> Task brief
Below is a listing. Quote from it, exactly, the lines from the one containing "# Create T3 App" down to the one containing "- Add environment", both ends included, and nothing else.

> Task material
════
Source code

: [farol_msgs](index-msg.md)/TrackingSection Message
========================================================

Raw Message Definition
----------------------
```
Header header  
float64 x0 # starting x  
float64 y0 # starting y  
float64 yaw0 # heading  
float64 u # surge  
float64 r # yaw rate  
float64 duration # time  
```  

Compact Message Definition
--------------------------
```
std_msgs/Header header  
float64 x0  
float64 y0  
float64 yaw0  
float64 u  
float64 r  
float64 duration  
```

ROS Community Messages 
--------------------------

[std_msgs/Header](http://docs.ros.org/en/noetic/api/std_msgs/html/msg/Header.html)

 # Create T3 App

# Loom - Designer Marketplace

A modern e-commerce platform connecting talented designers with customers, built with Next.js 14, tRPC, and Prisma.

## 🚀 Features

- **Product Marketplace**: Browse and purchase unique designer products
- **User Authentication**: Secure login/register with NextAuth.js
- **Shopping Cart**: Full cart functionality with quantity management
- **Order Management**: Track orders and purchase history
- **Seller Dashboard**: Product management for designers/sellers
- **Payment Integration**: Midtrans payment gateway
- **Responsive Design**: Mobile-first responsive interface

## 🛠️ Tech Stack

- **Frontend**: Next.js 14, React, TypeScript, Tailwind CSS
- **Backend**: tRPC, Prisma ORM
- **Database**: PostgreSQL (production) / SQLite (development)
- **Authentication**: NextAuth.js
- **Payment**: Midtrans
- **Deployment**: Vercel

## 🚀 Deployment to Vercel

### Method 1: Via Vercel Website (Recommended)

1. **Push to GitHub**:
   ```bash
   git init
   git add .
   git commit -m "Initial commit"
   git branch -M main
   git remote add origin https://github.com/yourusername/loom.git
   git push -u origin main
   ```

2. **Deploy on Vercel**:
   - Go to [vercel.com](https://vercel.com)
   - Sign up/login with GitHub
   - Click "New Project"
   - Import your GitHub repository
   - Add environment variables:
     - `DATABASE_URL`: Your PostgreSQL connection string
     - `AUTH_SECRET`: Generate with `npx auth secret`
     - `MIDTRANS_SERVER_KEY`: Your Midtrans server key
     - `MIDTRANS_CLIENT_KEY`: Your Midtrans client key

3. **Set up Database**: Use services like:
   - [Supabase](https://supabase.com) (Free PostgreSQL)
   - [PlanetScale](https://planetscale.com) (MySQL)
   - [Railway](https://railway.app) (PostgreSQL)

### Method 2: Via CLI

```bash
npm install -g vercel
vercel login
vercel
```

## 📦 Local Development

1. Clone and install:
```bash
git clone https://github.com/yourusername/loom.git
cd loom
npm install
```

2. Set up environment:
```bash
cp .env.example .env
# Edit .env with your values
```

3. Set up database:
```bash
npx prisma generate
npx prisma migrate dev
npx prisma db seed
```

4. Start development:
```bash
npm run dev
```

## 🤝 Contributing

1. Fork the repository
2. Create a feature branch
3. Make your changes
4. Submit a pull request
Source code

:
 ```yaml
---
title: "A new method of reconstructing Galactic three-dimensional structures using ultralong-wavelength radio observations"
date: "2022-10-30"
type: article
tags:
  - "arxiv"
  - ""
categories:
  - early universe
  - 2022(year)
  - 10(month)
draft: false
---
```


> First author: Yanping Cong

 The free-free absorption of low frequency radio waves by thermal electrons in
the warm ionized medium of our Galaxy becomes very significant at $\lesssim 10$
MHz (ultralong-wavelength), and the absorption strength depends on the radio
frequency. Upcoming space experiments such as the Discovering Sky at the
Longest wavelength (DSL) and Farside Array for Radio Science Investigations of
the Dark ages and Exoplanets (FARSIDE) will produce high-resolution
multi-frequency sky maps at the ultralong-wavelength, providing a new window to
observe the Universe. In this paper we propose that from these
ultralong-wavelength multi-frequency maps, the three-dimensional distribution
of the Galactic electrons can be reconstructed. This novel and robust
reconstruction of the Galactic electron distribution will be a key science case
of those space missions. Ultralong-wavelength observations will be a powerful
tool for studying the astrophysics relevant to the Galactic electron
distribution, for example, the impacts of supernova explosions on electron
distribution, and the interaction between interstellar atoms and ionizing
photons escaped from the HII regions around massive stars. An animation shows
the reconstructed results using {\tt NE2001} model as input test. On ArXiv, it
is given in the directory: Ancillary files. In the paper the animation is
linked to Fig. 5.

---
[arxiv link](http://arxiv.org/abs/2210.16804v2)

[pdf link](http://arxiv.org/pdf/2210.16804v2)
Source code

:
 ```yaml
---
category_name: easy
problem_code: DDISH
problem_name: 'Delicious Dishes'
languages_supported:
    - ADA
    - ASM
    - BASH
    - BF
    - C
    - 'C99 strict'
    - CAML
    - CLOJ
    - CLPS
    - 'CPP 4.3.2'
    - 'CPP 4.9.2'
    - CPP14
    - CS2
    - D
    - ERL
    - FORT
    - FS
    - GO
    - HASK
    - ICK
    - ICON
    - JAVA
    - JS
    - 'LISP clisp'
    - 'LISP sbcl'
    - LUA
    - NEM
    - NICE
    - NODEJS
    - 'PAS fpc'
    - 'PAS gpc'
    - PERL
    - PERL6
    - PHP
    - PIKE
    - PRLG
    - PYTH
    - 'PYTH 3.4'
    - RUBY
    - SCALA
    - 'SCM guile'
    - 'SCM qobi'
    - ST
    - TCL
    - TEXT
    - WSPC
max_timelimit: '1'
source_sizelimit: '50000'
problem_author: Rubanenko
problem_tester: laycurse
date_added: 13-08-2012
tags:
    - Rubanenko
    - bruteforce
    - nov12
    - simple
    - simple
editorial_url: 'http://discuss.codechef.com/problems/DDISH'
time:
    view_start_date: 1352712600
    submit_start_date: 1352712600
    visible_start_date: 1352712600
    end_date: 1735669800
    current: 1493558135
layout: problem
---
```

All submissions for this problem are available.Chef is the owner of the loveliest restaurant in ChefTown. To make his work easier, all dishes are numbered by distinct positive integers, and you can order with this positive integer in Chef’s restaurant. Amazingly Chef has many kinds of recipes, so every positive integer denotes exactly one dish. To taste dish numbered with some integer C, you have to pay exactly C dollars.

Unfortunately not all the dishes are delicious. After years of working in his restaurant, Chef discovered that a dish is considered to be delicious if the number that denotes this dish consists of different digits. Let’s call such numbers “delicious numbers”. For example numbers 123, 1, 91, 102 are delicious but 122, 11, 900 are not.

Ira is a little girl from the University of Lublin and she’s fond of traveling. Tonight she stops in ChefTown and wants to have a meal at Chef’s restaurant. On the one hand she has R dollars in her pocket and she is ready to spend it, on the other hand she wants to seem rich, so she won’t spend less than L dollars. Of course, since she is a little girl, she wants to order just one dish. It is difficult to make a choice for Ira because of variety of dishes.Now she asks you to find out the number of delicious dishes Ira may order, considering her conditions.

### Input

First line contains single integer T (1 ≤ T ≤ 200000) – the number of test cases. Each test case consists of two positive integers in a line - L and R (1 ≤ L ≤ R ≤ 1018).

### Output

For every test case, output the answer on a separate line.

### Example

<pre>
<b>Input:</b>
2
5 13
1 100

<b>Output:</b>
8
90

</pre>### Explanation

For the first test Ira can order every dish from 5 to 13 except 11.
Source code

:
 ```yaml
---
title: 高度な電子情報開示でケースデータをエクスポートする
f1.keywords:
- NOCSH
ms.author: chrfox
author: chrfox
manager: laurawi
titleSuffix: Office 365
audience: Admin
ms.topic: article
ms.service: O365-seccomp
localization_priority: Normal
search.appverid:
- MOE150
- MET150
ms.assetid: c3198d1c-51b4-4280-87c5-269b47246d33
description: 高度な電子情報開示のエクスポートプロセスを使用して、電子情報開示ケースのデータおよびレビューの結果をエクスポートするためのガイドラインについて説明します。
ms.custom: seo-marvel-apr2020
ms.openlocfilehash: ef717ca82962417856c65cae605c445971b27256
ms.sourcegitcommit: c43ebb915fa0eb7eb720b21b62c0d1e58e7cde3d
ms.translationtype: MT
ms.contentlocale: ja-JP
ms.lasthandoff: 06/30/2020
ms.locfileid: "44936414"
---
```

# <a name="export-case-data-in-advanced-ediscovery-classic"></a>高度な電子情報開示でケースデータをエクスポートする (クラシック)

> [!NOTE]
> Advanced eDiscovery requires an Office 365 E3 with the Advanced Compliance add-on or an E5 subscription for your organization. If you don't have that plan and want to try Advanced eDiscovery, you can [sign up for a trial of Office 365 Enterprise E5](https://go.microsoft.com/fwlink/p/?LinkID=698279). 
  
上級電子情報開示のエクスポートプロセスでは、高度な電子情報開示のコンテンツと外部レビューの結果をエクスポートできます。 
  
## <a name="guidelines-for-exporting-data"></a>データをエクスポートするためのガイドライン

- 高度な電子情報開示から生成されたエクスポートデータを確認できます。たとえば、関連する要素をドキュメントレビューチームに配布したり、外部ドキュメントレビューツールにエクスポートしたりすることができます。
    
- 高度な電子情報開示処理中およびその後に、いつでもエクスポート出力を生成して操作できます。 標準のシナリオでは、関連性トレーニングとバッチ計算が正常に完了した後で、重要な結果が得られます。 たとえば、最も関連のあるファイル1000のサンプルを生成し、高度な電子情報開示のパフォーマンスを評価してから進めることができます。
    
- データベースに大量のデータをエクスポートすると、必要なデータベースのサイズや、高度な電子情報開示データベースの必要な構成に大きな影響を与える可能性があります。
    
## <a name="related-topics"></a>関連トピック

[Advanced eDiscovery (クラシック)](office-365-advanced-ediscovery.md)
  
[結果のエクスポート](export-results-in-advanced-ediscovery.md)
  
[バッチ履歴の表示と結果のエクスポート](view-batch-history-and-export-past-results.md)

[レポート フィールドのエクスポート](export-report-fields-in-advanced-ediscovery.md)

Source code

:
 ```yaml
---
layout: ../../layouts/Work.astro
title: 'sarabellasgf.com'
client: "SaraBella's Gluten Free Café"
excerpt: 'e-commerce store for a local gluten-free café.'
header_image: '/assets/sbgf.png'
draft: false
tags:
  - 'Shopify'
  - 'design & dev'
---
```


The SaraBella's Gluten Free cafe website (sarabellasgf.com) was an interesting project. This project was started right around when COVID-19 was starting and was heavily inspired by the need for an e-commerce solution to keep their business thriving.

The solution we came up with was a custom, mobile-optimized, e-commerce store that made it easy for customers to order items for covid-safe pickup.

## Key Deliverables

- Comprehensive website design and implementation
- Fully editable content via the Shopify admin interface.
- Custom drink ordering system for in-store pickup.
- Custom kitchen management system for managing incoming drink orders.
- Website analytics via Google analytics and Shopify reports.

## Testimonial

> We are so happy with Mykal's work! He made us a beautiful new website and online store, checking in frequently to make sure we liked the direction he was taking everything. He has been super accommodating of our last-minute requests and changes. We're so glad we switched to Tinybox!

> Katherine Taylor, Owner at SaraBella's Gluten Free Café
════
> Exercise result
 # Create T3 App

# Loom - Designer Marketplace

A modern e-commerce platform connecting talented designers with customers, built with Next.js 14, tRPC, and Prisma.

## 🚀 Features

- **Product Marketplace**: Browse and purchase unique designer products
- **User Authentication**: Secure login/register with NextAuth.js
- **Shopping Cart**: Full cart functionality with quantity management
- **Order Management**: Track orders and purchase history
- **Seller Dashboard**: Product management for designers/sellers
- **Payment Integration**: Midtrans payment gateway
- **Responsive Design**: Mobile-first responsive interface

## 🛠️ Tech Stack

- **Frontend**: Next.js 14, React, TypeScript, Tailwind CSS
- **Backend**: tRPC, Prisma ORM
- **Database**: PostgreSQL (production) / SQLite (development)
- **Authentication**: NextAuth.js
- **Payment**: Midtrans
- **Deployment**: Vercel

## 🚀 Deployment to Vercel

### Method 1: Via Vercel Website (Recommended)

1. **Push to GitHub**:
   ```bash
   git init
   git add .
   git commit -m "Initial commit"
   git branch -M main
   git remote add origin https://github.com/yourusername/loom.git
   git push -u origin main
   ```

2. **Deploy on Vercel**:
   - Go to [vercel.com](https://vercel.com)
   - Sign up/login with GitHub
   - Click "New Project"
   - Import your GitHub repository
   - Add environment variables:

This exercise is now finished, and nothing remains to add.